### Goal of the exercise
Exact transcription of the records is required.

- - - - - - -

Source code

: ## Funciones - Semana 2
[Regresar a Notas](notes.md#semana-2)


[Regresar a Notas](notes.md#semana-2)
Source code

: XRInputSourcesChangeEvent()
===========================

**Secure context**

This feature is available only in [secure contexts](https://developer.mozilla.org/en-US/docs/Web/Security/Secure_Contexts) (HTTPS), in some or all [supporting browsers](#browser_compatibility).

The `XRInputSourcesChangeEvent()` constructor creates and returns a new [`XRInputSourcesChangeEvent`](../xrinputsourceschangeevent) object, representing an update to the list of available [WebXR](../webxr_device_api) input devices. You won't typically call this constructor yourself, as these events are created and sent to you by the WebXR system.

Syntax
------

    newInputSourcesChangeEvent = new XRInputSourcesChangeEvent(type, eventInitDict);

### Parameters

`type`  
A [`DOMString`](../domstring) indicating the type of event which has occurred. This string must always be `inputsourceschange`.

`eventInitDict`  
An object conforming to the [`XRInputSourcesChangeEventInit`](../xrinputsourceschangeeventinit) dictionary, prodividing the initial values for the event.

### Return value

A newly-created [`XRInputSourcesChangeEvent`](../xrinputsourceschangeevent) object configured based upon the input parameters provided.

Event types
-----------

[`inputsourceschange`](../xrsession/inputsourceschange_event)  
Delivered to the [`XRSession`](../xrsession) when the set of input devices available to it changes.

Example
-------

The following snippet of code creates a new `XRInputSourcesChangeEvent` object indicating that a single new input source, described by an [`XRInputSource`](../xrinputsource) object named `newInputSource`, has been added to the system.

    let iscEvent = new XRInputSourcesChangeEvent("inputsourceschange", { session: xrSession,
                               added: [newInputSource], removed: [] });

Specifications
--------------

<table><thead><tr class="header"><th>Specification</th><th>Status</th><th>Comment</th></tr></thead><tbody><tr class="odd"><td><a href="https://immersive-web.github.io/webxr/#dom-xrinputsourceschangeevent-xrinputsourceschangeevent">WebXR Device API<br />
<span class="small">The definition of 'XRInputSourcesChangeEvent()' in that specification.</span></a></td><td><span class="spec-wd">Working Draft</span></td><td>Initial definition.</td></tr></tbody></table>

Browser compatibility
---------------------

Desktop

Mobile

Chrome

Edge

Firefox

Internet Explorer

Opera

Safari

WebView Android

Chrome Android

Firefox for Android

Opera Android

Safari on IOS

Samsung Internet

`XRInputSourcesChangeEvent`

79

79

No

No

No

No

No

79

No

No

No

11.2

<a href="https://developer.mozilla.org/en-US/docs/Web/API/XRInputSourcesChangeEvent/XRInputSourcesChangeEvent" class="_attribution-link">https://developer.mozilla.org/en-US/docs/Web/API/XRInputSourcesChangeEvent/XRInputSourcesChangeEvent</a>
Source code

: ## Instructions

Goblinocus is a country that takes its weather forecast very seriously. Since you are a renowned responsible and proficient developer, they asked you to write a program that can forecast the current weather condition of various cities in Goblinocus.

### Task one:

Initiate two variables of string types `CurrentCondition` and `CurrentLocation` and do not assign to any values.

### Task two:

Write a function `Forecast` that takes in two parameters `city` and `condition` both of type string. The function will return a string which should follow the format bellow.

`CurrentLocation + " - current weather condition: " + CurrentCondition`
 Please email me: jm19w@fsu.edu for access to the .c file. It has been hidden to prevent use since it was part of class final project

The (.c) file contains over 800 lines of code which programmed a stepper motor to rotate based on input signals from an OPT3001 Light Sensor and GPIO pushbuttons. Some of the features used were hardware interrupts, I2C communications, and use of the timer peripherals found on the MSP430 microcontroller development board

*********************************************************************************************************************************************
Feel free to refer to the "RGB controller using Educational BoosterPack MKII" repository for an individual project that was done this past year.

- - - - - - -

### Result
Source code

: ## Funciones - Semana 2
[Regresar a Notas](notes.md#semana-2)


[Regresar a Notas](notes.md#semana-2)
Source code

: XRInputSourcesChangeEvent()
===========================

**Secure context**

This feature is available only in [secure contexts](https://developer.mozilla.org/en-US/docs/Web/Security/Secure_Contexts) (HTTPS), in some or all [supporting browsers](#browser_compatibility).

The `XRInputSourcesChangeEvent()` constructor creates and returns a new [`XRInputSourcesChangeEvent`](../xrinputsourceschangeevent) object, representing an update to the list of available [WebXR](../webxr_device_api) input devices. You won't typically call this constructor yourself, as these events are created and sent to you by the WebXR system.

Syntax
------

    newInputSourcesChangeEvent = new XRInputSourcesChangeEvent(type, eventInitDict);

### Parameters

`type`  
A [`DOMString`](../domstring) indicating the type of event which has occurred. This string must always be `inputsourceschange`.

`eventInitDict`  
An object conforming to the [`XRInputSourcesChangeEventInit`](../xrinputsourceschangeeventinit) dictionary, prodividing the initial values for the event.

### Return value

A newly-created [`XRInputSourcesChangeEvent`](../xrinputsourceschangeevent) object configured based upon the input parameters provided.

Event types
-----------

[`inputsourceschange`](../xrsession/inputsourceschange_event)  
Delivered to the [`XRSession`](../xrsession) when the set of input devices available to it changes.

Example
-------

The following snippet of code creates a new `XRInputSourcesChangeEvent` object indicating that a single new input source, described by an [`XRInputSource`](../xrinputsource) object named `newInputSource`, has been added to the system.

    let iscEvent = new XRInputSourcesChangeEvent("inputsourceschange", { session: xrSession,
                               added: [newInputSource], removed: [] });

Specifications
--------------

<table><thead><tr class="header"><th>Specification</th><th>Status</th><th>Comment</th></tr></thead><tbody><tr class="odd"><td><a href="https://immersive-web.github.io/webxr/#dom-xrinputsourceschangeevent-xrinputsourceschangeevent">WebXR Device API<br />
<span class="small">The definition of 'XRInputSourcesChangeEvent()' in that specification.</span></a></td><td><span class="spec-wd">Working Draft</span></td><td>Initial definition.</td></tr></tbody></table>

Browser compatibility
---------------------

Desktop

Mobile

Chrome

Edge

Firefox

Internet Explorer

Opera

Safari

WebView Android

Chrome Android

Firefox for Android

Opera Android

Safari on IOS

Samsung Internet

`XRInputSourcesChangeEvent`

79

79

No

No

No

No

No

79

No

No

No

11.2

<a href="https://developer.mozilla.org/en-US/docs/Web/API/XRInputSourcesChangeEvent/XRInputSourcesChangeEvent" class="_attribution-link">https://developer.mozilla.org/en-US/docs/Web/API/XRInputSourcesChangeEvent/XRInputSourcesChangeEvent</a>
Source code

: ## Instructions

Goblinocus is a country that takes its weather forecast very seriously. Since you are a renowned responsible and proficient developer, they asked you to write a program that can forecast the current weather condition of various cities in Goblinocus.

### Task one:

Initiate two variables of string types `CurrentCondition` and `CurrentLocation` and do not assign to any values.

### Task two:

Write a function `Forecast` that takes in two parameters `city` and `condition` both of type string. The function will return a string which should follow the format bellow.

`CurrentLocation + " - current weather condition: " + CurrentCondition`
 Please email me: jm19w@fsu.edu for access to the .c file. It has been hidden to prevent use since it was part of class final project

The (.c) file contains over 800 lines of code which programmed a stepper motor to rotate based on input signals from an OPT3001 Light Sensor and GPIO pushbuttons. Some of the features used were hardware interrupts, I2C communications, and use of the timer peripherals found on the MSP430 microcontroller development board

*********************************************************************************************************************************************
Feel free to refer to the "RGB controller using Educational BoosterPack MKII" repository for an individual project that was done this past year.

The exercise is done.